Almost two years ago now my mom passed into the presence of Jesus. She had ALS. ALS is a “progressive neurodegenerative condition that affects nerve cells in the the brain and spinal cord. As motor neurons die, the brain can no longer control voluntary muscles leading to escalating weakness, difficulty speaking, swallowing and breathing.” (google.com) They still don’t know what causes it and there is still no cure. Most cases are seemingly random. The most common cause of death for people with ALS is respiratory failure, which was the case with my mom.

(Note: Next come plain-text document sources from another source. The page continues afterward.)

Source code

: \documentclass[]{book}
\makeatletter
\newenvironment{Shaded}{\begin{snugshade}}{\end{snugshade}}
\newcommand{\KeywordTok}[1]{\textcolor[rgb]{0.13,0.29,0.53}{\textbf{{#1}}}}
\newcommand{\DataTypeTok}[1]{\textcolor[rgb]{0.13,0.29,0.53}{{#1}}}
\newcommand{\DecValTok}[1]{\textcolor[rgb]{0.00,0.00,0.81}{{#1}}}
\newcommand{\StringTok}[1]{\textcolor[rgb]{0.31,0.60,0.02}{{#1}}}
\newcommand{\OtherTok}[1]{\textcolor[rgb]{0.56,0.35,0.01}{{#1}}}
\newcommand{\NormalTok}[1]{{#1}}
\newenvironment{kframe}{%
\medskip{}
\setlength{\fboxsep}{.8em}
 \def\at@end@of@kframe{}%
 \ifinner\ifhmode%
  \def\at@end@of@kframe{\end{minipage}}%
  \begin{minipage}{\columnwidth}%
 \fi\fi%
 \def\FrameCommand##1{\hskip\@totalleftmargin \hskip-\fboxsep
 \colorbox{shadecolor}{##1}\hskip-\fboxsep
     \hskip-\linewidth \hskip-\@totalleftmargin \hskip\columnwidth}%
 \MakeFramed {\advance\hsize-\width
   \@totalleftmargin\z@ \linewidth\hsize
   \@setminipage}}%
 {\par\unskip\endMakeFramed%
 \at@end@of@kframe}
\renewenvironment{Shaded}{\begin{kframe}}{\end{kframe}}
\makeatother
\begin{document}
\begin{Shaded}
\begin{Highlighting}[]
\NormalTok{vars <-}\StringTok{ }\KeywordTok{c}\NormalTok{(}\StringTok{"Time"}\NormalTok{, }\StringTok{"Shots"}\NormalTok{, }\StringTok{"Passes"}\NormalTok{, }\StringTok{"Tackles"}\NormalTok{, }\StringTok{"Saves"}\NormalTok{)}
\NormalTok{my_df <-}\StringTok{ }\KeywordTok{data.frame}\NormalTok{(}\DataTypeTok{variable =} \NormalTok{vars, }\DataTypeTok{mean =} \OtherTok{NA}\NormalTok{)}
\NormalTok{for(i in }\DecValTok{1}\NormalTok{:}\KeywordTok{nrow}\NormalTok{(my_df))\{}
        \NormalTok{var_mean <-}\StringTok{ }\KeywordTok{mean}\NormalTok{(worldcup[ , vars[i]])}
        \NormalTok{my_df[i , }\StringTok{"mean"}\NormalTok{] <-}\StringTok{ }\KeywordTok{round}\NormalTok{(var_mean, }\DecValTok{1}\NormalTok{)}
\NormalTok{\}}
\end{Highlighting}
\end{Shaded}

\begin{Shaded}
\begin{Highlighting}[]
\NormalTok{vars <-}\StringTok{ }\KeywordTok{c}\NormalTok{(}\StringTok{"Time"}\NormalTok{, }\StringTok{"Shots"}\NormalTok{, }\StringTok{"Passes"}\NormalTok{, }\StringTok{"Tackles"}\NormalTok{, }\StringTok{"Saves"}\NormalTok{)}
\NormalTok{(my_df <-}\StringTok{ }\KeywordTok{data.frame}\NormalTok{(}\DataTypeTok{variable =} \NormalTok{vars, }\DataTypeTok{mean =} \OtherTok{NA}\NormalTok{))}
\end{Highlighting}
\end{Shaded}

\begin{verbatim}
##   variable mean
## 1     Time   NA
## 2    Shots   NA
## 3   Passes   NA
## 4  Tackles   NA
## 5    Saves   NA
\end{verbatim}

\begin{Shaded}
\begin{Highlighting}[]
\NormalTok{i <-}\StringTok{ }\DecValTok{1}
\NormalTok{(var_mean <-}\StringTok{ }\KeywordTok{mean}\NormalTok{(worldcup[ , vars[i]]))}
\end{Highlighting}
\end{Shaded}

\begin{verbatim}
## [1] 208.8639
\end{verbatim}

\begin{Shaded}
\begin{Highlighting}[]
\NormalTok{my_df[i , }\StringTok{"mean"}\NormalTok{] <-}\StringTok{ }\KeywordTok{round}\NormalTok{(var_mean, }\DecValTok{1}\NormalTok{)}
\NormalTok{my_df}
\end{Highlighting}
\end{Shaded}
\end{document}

When your mom dies you are thrust into a new reality that your mind, heart and soul struggle to accept. The body of the person who bore you into the land of living has now ceased to live. You never get over it, but you do learn how to live in it.
James tells me to count my mom’s death all joy…
To count my mom’s death, all joy…
All joy?
My faith was tested. I went through some of the darkest days of my life after my mom died. I wrestled through what seemed to be God’s silence. It was a pain I don’t know how to describe.
C.S. Lewis describes it this way in his book A Grief Observed, “But suppose that what you are up against is a surgeon whose intentions are wholly good. The kinder and more conscientious he is, the more inexorably he will go on cutting. If he yielded to your entreaties, if he stopped before the operation was complete, all the pain up to that point would have been useless.”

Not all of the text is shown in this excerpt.